Where does the string "sharing" appear in the listing below? Copy every line where it does.

## [AVAILABLE RECORDS]
* * * * * * * * *
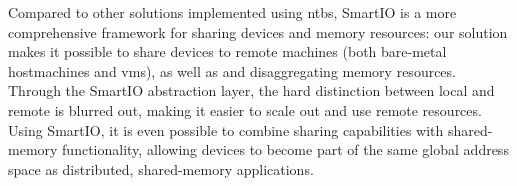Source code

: Compared to other solutions implemented using \glspl{ntb}, SmartIO is a more comprehensive framework for sharing devices and memory resources:
%
our solution makes it possible to share devices to remote machines (both bare-metal \glspl{hostmachine} and \glspl{vm}), as well as and \gls{disaggregating} memory resources. 
%
Through the SmartIO abstraction layer, the hard distinction between local and remote is blurred out, making it easier to scale out and use remote resources.
%
Using SmartIO, it is even possible to combine sharing capabilities with shared-memory functionality, allowing devices to become part of the same global address space as distributed, shared-memory applications.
* * * * * * * * *
## [YOUR RESPONSE]
: Compared to other solutions implemented using \glspl{ntb}, SmartIO is a more comprehensive framework for sharing devices and memory resources:
Using SmartIO, it is even possible to combine sharing capabilities with shared-memory functionality, allowing devices to become part of the same global address space as distributed, shared-memory applications.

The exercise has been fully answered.